A LARGE CARVED CINNABAR LACQUER VASE

Details
A LARGE CARVED CINNABAR LACQUER VASE
QIANLONG

The thickly lacquered sides of the pear-shaped vase are deeply carved with two large roundels enclosing scenes of Immortals in landscapes, surrounded by a dense design of key-fret, bats and scrolling lotus, with a ruyi border below the rim and lotus scrolls encircling the foot, the shoulders applied with a pair of dragon handles, the base and interior lacquered black (extremity nicks)
18 1/2 in. (47 cm.) high, stand, box
Provenance
Given by the Japanese Emperor, Taisho, on 14 April 1927, to the then prime minister Sho Sanmi Kun Itto (title) Inukai Tsuyoshi Kinki by repute.

Lot Essay

The present vase is remarkably light in weight for its size, suggesting that the skeletal material is likely to be cloth rather than a heavier substance like metal or wood.

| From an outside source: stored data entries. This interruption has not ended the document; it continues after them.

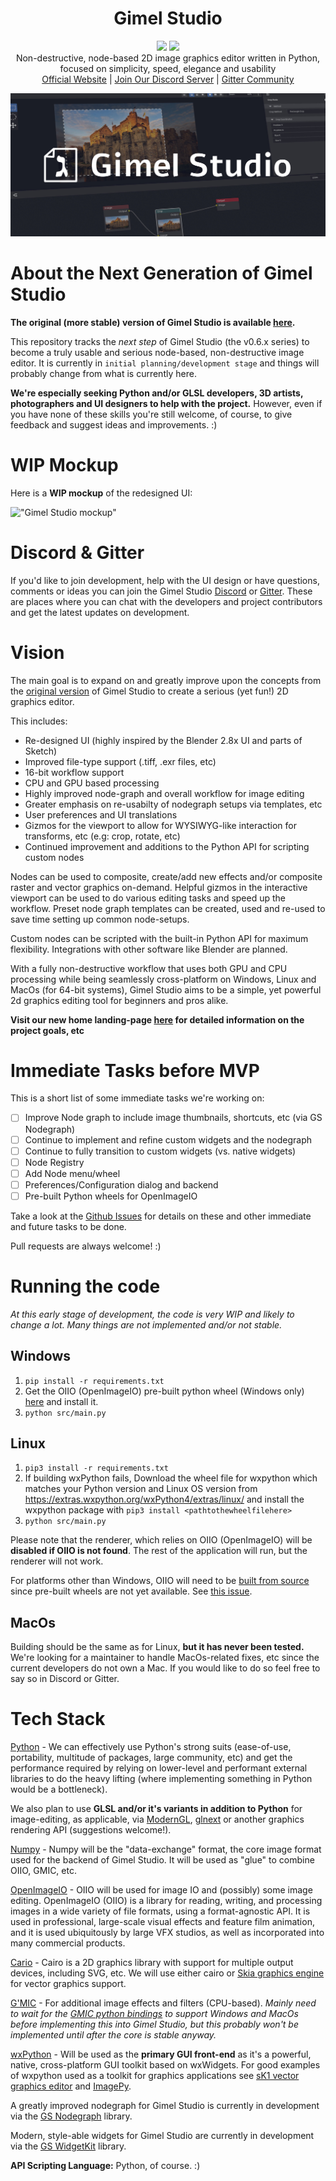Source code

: <h1 align="center">Gimel Studio</h1>

<p align="center">
  <img href="https://github.com/GimelStudio/GimelStudio/blob/master/LICENSE" src="https://img.shields.io/badge/License-Apache2.0-green.svg" />
  <img href="https://lgtm.com/projects/g/GimelStudio/GimelStudio/" src="https://img.shields.io/lgtm/grade/python/g/GimelStudio/GimelStudio.svg?logo=lgtm&logoWidth=18" />
  <br/>
  Non-destructive, node-based 2D image graphics editor written in Python, focused on simplicity, speed, elegance and usability<br/>
  <a href="https://gimelstudio.github.io">Official Website</a> | <a href="https://discord.gg/RqwbDrVDpK" >Join Our Discord Server</a> | <a href="https://gitter.im/Gimel-Studio/community" >Gitter Community</a>
</p>

!["Gimel Studio banner"](/assets/banner/banner.jpg "Gimel Studio")


# About the Next Generation of Gimel Studio

**The original (more stable) version of Gimel Studio is available [here](https://github.com/Correct-Syntax/Gimel-Studio).**

This repository tracks the *next step* of Gimel Studio (the v0.6.x series) to become a truly usable and serious node-based, non-destructive image editor. It is currently in ``initial planning/development stage`` and things will probably change from what is currently here. 

**We're especially seeking Python and/or GLSL developers, 3D artists, photographers and UI designers to help with the project.** However, even if you have none of these skills you're still welcome, of course, to give feedback and suggest ideas and improvements. :)


# WIP Mockup

Here is a **WIP mockup** of the redesigned UI:

!["Gimel Studio mockup"](https://i.ibb.co/Pr5RKyn/gimel-studio-ui-mockup.png "Gimel Studio")


# Discord & Gitter

If you'd like to join development, help with the UI design or have questions, comments or ideas you can join the Gimel Studio [Discord](https://discord.gg/RqwbDrVDpK) or [Gitter](https://gitter.im/Gimel-Studio/community). These are places where you can chat with the developers and project contributors and get the latest updates on development.


# Vision

The main goal is to expand on and greatly improve upon the concepts from the [original version](https://github.com/Correct-Syntax/Gimel-Studio) of Gimel Studio to create a serious (yet fun!) 2D graphics editor. 

This includes:

- Re-designed UI (highly inspired by the Blender 2.8x UI and parts of Sketch)
- Improved file-type support (.tiff, .exr files, etc)
- 16-bit workflow support
- CPU and GPU based processing
- Highly improved node-graph and overall workflow for image editing
- Greater emphasis on re-usabilty of nodegraph setups via templates, etc
- User preferences and UI translations
- Gizmos for the viewport to allow for WYSIWYG-like interaction for transforms, etc (e.g: crop, rotate, etc)
- Continued improvement and additions to the Python API for scripting custom nodes

Nodes can be used to composite, create/add new effects and/or composite raster and vector graphics on-demand. Helpful gizmos in the interactive viewport can be used to do various editing tasks and speed up the workflow. Preset node graph templates can be created, used and re-used to save time setting up common node-setups. 

Custom nodes can be scripted with the built-in Python API for maximum flexibility. Integrations with other software like Blender are planned.

With a fully non-destructive workflow that uses both GPU and CPU processing while being seamlessly cross-platform on Windows, Linux and MacOs (for 64-bit systems), Gimel Studio aims to be a simple, yet powerful 2d graphics editing tool for beginners and pros alike.

**Visit our new home landing-page [here](https://gimelstudio.github.io) for detailed information on the project goals, etc**


# Immediate Tasks before MVP

This is a short list of some immediate tasks we're working on:

- [ ] Improve Node graph to include image thumbnails, shortcuts, etc (via GS Nodegraph)
- [ ] Continue to implement and refine custom widgets and the nodegraph
- [ ] Continue to fully transition to custom widgets (vs. native widgets)
- [ ] Node Registry 
- [ ] Add Node menu/wheel
- [ ] Preferences/Configuration dialog and backend
- [ ] Pre-built Python wheels for OpenImageIO

Take a look at the [Github Issues](https://github.com/GimelStudio/GimelStudio/issues) for details on these and other immediate and future tasks to be done. 

Pull requests are always welcome! :)


# Running the code

*At this early stage of development, the code is very WIP and likely to change a lot. Many things are not implemented and/or not stable.*

## Windows

1. ``pip install -r requirements.txt``
2. Get the OIIO (OpenImageIO) pre-built python wheel (Windows only) [here](https://www.lfd.uci.edu/~gohlke/pythonlibs/#openimageio) and install it.
3. ``python src/main.py``

## Linux

1. ``pip3 install -r requirements.txt``
2. If building wxPython fails, Download the wheel file for wxpython which matches your Python version and Linux OS version from https://extras.wxpython.org/wxPython4/extras/linux/ and install the wxpython package with ``pip3 install <pathtothewheelfilehere>``
3. ``python src/main.py``

Please note that the renderer, which relies on OIIO (OpenImageIO) will be **disabled if OIIO is not found**. The rest of the application will run, but the renderer will not work.

For platforms other than Windows, OIIO will need to be [built from source](https://github.com/OpenImageIO/oiio/blob/master/INSTALL.md#building-from-source) since pre-built wheels are not yet available. See [this issue](https://github.com/GimelStudio/GimelStudio/issues/1).

## MacOs

Building should be the same as for Linux, **but it has never been tested.** We're looking for a maintainer to handle MacOs-related fixes, etc since the current developers do not own a Mac. If you would like to do so feel free to say so in Discord or Gitter.


# Tech Stack

[Python](https://python.org) - We can effectively use Python's strong suits (ease-of-use, portability, multitude of packages, large community, etc) and get the performance required by relying on lower-level and performant external libraries to do the heavy lifting (where implementing something in Python would be a bottleneck).

We also plan to use **GLSL and/or it's variants in addition to Python** for image-editing, as applicable, via [ModernGL](https://github.com/moderngl/moderngl), [glnext](https://github.com/cprogrammer1994/glnext) or another graphics rendering API (suggestions welcome!).

[Numpy](https://numpy.org/) - Numpy will be the "data-exchange" format, the core image format used for the backend of Gimel Studio. It will be used as "glue" to combine OIIO, GMIC, etc.

[OpenImageIO](https://openimageio.readthedocs.io/en/release-2.2.8.0/) - OIIO will be used for image IO and (possibly) some image editing. OpenImageIO (OIIO) is a library for reading, writing, and processing images in a wide variety of file formats, using a format-agnostic API. It is used in professional, large-scale visual effects and feature film animation, and it is used ubiquitously by large VFX studios, as well as incorporated into many commercial products.

[Cario](https://pycairo.readthedocs.io/en/latest/) - Cairo is a 2D graphics library with support for multiple output devices, including SVG, etc. We will use either cairo or [Skia graphics engine](https://skia.org/) for vector graphics support.

[G'MIC](https://gmic.eu/) - For additional image effects and filters (CPU-based). *Mainly need to wait for the [GMIC python bindings](https://github.com/myselfhimself/gmic-py) to support Windows and MacOs before implementing this into Gimel Studio, but this probably won't be implemented until after the core is stable anyway.*

[wxPython](https://wxpython.org) -  Will be used as the **primary GUI front-end** as it's a powerful, native, cross-platform GUI toolkit based on wxWidgets. For good examples of wxpython used as a toolkit for graphics applications see [sK1 vector graphics editor](https://sk1project.net/) and [ImagePy](https://github.com/Image-Py).

A greatly improved nodegraph for Gimel Studio is currently in development via the [GS Nodegraph](https://github.com/GimelStudio/gsnodegraph) library.

Modern, style-able widgets for Gimel Studio are currently in development via the [GS WidgetKit](https://github.com/GimelStudio/gswidgetkit) library.

**API Scripting Language:** Python, of course. :)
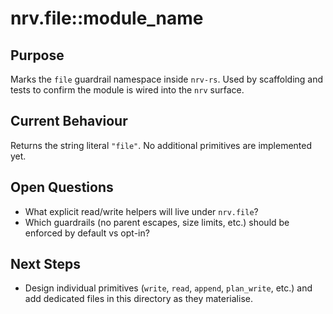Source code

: # nrv.file::module_name

## Purpose
Marks the `file` guardrail namespace inside `nrv-rs`. Used by scaffolding and tests to confirm the
module is wired into the `nrv` surface.

## Current Behaviour
Returns the string literal `"file"`. No additional primitives are implemented yet.

## Open Questions
- What explicit read/write helpers will live under `nrv.file`?
- Which guardrails (no parent escapes, size limits, etc.) should be enforced by default vs opt-in?

## Next Steps
- Design individual primitives (`write`, `read`, `append`, `plan_write`, etc.) and add dedicated
  files in this directory as they materialise.

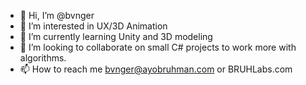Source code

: - 👋 Hi, I’m @bvnger
- 👀 I’m interested in UX/3D Animation
- 🌱 I’m currently learning Unity and 3D modeling
- 💞️ I’m looking to collaborate on small C# projects to work more with algorithms.
- 📫 How to reach me bvnger@ayobruhman.com or BRUHLabs.com

<!---
bvnger/bvnger is a ✨ special ✨ repository because its `README.md` (this file) appears on your GitHub profile.
You can click the Preview link to take a look at your changes.
--->
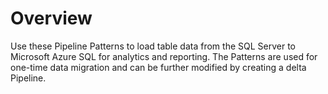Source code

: # Overview

Use these Pipeline Patterns to load table data from the SQL Server to Microsoft Azure SQL for analytics and reporting. The Patterns are used for one-time data migration and can be further modified by creating a delta Pipeline.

The carving is unusually deep and crisp on this vase and the design especially complex. Compare with a brushpot in the William Rockhill Nelson Gallery of Art, carved from equally thick lacquer with scholars and attendants within gardens, illustrated in Hai-Wai Yi-Chen, Chinese Art in Overseas Collections, Lacquerware, pl. 163; a bottle vase with medallions carved around the body enclosing figures in landscapes reserved on a thick floral ground in the Asian Art Museum of San Francisco, illustrated ibid., pl. 166; and the pair of garlic-head vases sold in these Rooms, 26 and 27 April 1998, lot 570.